Une première explosion avait fait trembler les vitres, elle était suivie d’une autre encore plus forte, cette fois, mon bol de café au lait restait debout, je n’avais plus la même peur qu’en 40.
- Des bombardements et les tranchées qui sont éboulées.
Les fameuses tranchées n’avaient pas résisté aux inondations hivernales, elles étaient presque entièrement comblées par de la terre et des déchets de toutes sortes.
Grand-père venait nous chercher.
- Montez à la ferme, notre cave voûtée est un bon abri, un train de munitions saute à Mezettes, ça risque de durer longtemps et des obus pourraient atterrir jusqu’ici.
Beaucoup de monde dans la rue Basse, les riverains remontaient vers les quartiers hauts.
- On n’a pas entendu d’avions.
Les voisins s’étonnaient.
Grand-père répétait à chaque fois la même chose.
- Un train de munitions, à Mezettes.
C’est en arrivant à la ferme que maman posait la question que j’avais eu envie de poser.
- Comment savez-vous que c’est un train de munitions ?
Le trouble de grand-père et sa réponse évasive m’intriguaient.
Alors que maman allait rejoindre Simone et Pierre-Louis dans la cave, je rejoignais Edouard à l’étable.
- Vas te planquer avec les femmes.
- C’est toi qui a prévenu les maquisards, pour le train de munitions.
- Tu es de la gestapo maintenant, ce train était hier matin en gare de Brécourt, il attendait une loco supplémentaire pour monter la côte de la carrière, valait mieux qu’il soit dans la nature pour le détruire, un groupe de résistants avait fait sauter la voie juste avant le tunnel, les avions anglais sont venus canarder les wagons, je n’étais pas sur place mais c’est ce qui était prévu et c’est ce qui vient de se passer.
Par curiosité je descendais dans la cave voûtée de la ferme, un endroit infecte, pire que les tranchées.
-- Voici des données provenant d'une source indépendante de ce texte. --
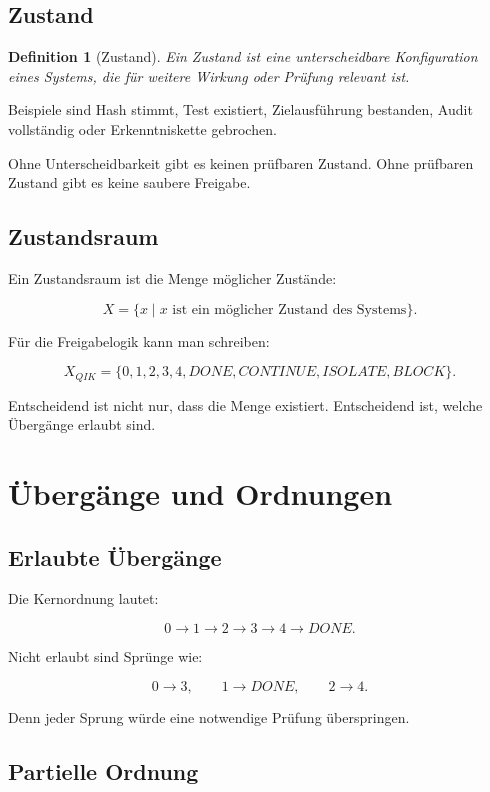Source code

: \documentclass[11pt,a4paper,oneside]{book}
\newtheorem{definition}{Definition}[chapter]
\begin{document}
\section{Zustand}

\begin{definition}[Zustand]
Ein Zustand ist eine unterscheidbare Konfiguration eines Systems, die für weitere Wirkung oder Prüfung relevant ist.
\end{definition}

Beispiele sind Hash stimmt, Test existiert, Zielausführung bestanden, Audit vollständig oder Erkenntniskette gebrochen.

Ohne Unterscheidbarkeit gibt es keinen prüfbaren Zustand. Ohne prüfbaren Zustand gibt es keine saubere Freigabe.

\section{Zustandsraum}

Ein Zustandsraum ist die Menge möglicher Zustände:

\[
X=\{x\mid x \text{ ist ein möglicher Zustand des Systems}\}.
\]

Für die Freigabelogik kann man schreiben:

\[
X_{QIK}=\{0,1,2,3,4,DONE,CONTINUE,ISOLATE,BLOCK\}.
\]

Entscheidend ist nicht nur, dass die Menge existiert. Entscheidend ist, welche Übergänge erlaubt sind.

\chapter{Übergänge und Ordnungen}

\section{Erlaubte Übergänge}

Die Kernordnung lautet:

\[
0\rightarrow 1\rightarrow 2\rightarrow 3\rightarrow 4\rightarrow DONE.
\]

Nicht erlaubt sind Sprünge wie:

\[
0\rightarrow 3, \qquad 1\rightarrow DONE, \qquad 2\rightarrow 4.
\]

Denn jeder Sprung würde eine notwendige Prüfung überspringen.

\section{Partielle Ordnung}
\end{document}
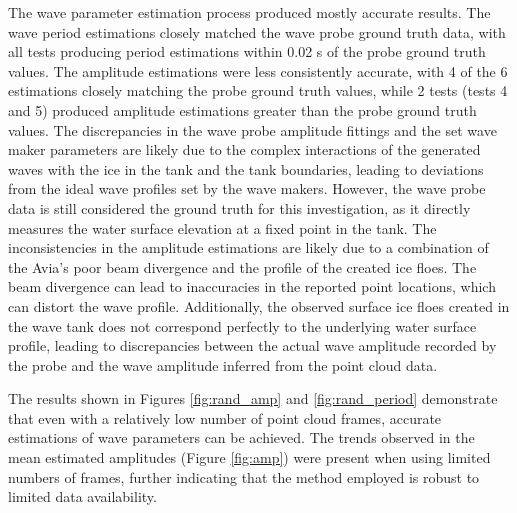 The wave parameter estimation process produced mostly accurate results. The wave period estimations closely matched the wave probe ground truth data, with all tests producing period estimations within 0.02 s of the probe ground truth values. The amplitude estimations were less consistently accurate, with 4 of the 6 estimations closely matching the probe ground truth values, while 2 tests (tests 4 and 5) produced amplitude estimations greater than the probe ground truth values. The discrepancies in the wave probe amplitude fittings and the set wave maker parameters are likely due to the complex interactions of the generated waves with the ice in the tank and the tank boundaries, leading to deviations from the ideal wave profiles set by the wave makers. However, the wave probe data is still considered the ground truth for this investigation, as it directly measures the water surface elevation at a fixed point in the tank. The inconsistencies in the amplitude estimations are likely due to a combination of the Avia's poor beam divergence and the profile of the created ice floes. The beam divergence can lead to inaccuracies in the reported point locations, which can distort the wave profile. Additionally, the observed surface ice floes created in the wave tank does not correspond perfectly to the underlying water surface profile, leading to discrepancies between the actual wave amplitude recorded by the probe and the wave amplitude inferred from the point cloud data.

The results shown in Figures \ref{fig:rand_amp} and \ref{fig:rand_period} demonstrate that even with a relatively low number of point cloud frames, accurate estimations of wave parameters can be achieved. The trends observed in the mean estimated amplitudes (Figure \ref{fig:amp}) were present when using limited numbers of frames, further indicating that the method employed is robust to limited data availability.

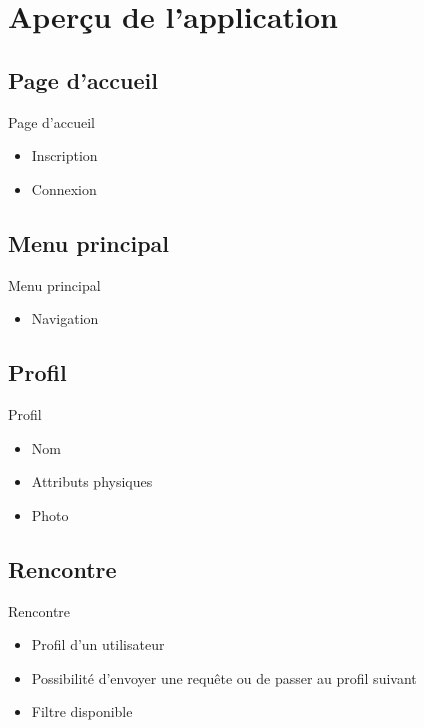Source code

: \documentclass{beamer}
\begin{document}
\section{Aperçu de l'application}

\subsection*{Page d'accueil}

\begin{frame}{Page d'accueil}
  \begin{itemize}
  \item {
    Inscription
  }
  \item {
    Connexion
  }
  \end{itemize}
\end{frame}

\subsection*{Menu principal}


\begin{frame}{Menu principal}
  \begin{itemize}
  \item {
	Navigation
  }
  \end{itemize}
\end{frame}

\subsection*{Profil}

\begin{frame}{Profil}

	\begin{itemize}
	
	\item{
	Nom	
	}
	\item{
	Attributs physiques	
	}
	
	\item{
	Photo
	}
	\end{itemize}

\end{frame}

\subsection*{Rencontre}
\begin{frame}{Rencontre}
	\begin{itemize}
	\item{
	Profil d'un utilisateur
	}
	\item{
	Possibilité d'envoyer une requête ou de passer au profil suivant
	}
	\item{
	Filtre disponible
	}
	\end{itemize}
\end{frame}
\end{document}
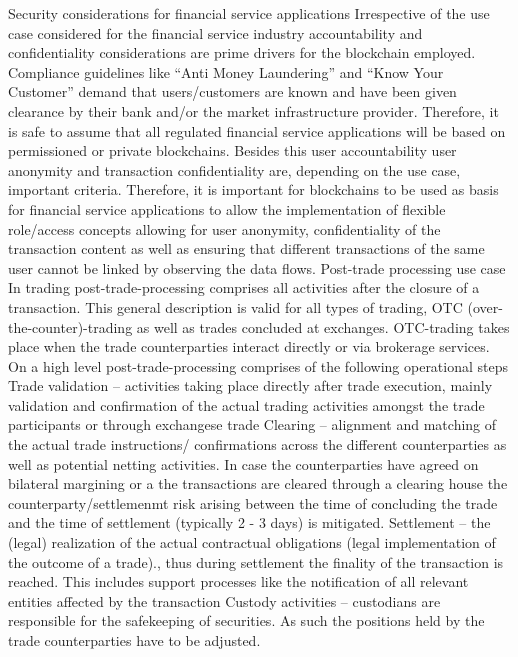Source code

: Security considerations for financial service applications
Irrespective of the use case considered for the financial service industry accountability and confidentiality considerations are prime drivers for the blockchain employed. Compliance guidelines like “Anti Money Laundering” and “Know Your Customer” demand that users/customers are known and have been given clearance by their bank and/or the market infrastructure provider. Therefore, it is safe to assume that all regulated financial service applications will be based on permissioned or private blockchains. Besides this user accountability user anonymity and transaction confidentiality are, depending on the use case, important criteria. Therefore, it is important for blockchains to be used as basis for financial service applications to allow the implementation of flexible role/access concepts allowing for user anonymity, confidentiality of the transaction content as well as ensuring that different transactions of the same user cannot be linked by observing the data flows. 
Post-trade processing use case
In trading post-trade-processing comprises all activities after the closure of a transaction. This general description is valid for all types of trading, OTC (over-the-counter)-trading as well as trades concluded at exchanges. OTC-trading takes place when the trade counterparties interact directly or via brokerage services.
On a high level post-trade-processing comprises of the following operational steps 
Trade validation – activities taking place directly after trade execution, mainly validation and confirmation of the actual trading activities amongst the trade participants or through exchangese trade 
Clearing – alignment and  matching of the actual trade instructions/ confirmations across the different counterparties as well as potential netting activities. In case the counterparties have agreed on bilateral margining or a the transactions are cleared through a clearing house the counterparty/settlemenmt risk arising between the time of concluding the trade  and the time of settlement (typically 2 - 3 days) is mitigated. 
Settlement – the (legal) realization of the actual contractual obligations (legal implementation of the outcome of a trade)., thus during settlement the finality of the transaction is reached. This includes support processes like the notification of all relevant entities affected by the transaction
Custody activities – custodians are responsible for the safekeeping of securities. As such the positions held by the trade counterparties have to be adjusted. 

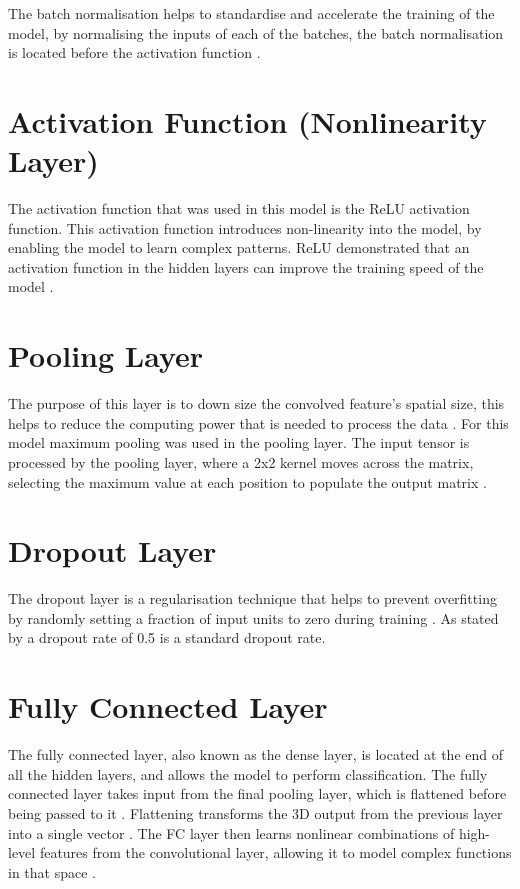 \documentclass[a4paper,oneside,11pt]{book}
\begin{document}
The batch normalisation helps to standardise and accelerate the training of the model, by normalising the inputs of each of the batches, the batch normalisation is located before the activation function \citep{kumar2021convolutional}.

\section{Activation Function (Nonlinearity Layer)}

The activation function that was used in this model is the ReLU activation function. This activation function introduces non-linearity into the model, by enabling the model to learn complex patterns. ReLU demonstrated that an activation function in the hidden layers can improve the training speed of the model \citep{ide2017improvement}.

\section{Pooling Layer}

The purpose of this layer is to down size the convolved feature's spatial size, this helps to reduce the computing power that is needed to process the data \citep{bhatt2021cnn}. For this model maximum pooling was used in the pooling layer. The input tensor is processed by the pooling layer, where a 2x2 kernel moves across the matrix, selecting the maximum value at each position to populate the output matrix \citep{bhatt2021cnn}.

\section{Dropout Layer}

The dropout layer is a regularisation technique that helps to prevent overfitting by randomly setting a fraction of input units to zero during training \citep{khan2019regularization}. As stated by \cite{khan2019regularization} a dropout rate of 0.5 is a standard dropout rate.

\section{Fully Connected Layer}

The fully connected layer, also known as the dense layer, is located at the end of all the hidden layers, and allows the model to perform classification. The fully connected layer takes input from the final pooling layer, which is flattened before being passed to it \citep{bhatt2021cnn}. Flattening transforms the 3D output from the previous layer into a single vector \citep{bhatt2021cnn}. The FC layer then learns nonlinear combinations of high-level features from the convolutional layer, allowing it to model complex functions in that space \citep{bhatt2021cnn}.
\end{document}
Une odeur piquante m’accueillait, des gouttes d’eau suintaient du plafond, une malheureuse ampoule diffusait une lumière blafarde.
- Reste ici Christophe, reste avec nous.
Les suppliques de maman et de Simone n’ébranlaient pas mon désir de quitter ce lieu, je remontais. Pierre-Louis voulait me suivre, lui aussi désirait sortir de ce trou, je me bouchais les oreilles pour ne pas l’entendre hurler.
Les explosions étaient plus ou moins espacées, parfois très violentes, parfois assourdies, Maurice venait nous renseigner, le chef de gare de Brécourt avait eu des contacts téléphoniques avec son collègue de Mezettes.
- Une catastrophe, la moitié du village est déjà en ruines et le reste risque d’y passer aussi...heureusement, paraît qu’il n’y a aucune victime civile, les gens ont eu le temps de se mettre à l’abri.
Nous apprenions que le convoi avait été stoppé un kilomètre avant le tunnel, alors que la queue était encore dans le village.
- On ne fait d’omelette sans casser d’œufs...ça te rappelle quelque chose Christophe.
- C’est le groupe de Michel qui a...
- Fait sauter la ligne ? naturellement.
Mon admiration pour ces braves montait encore d’un cran, j’aurais tant voulu être avec eux.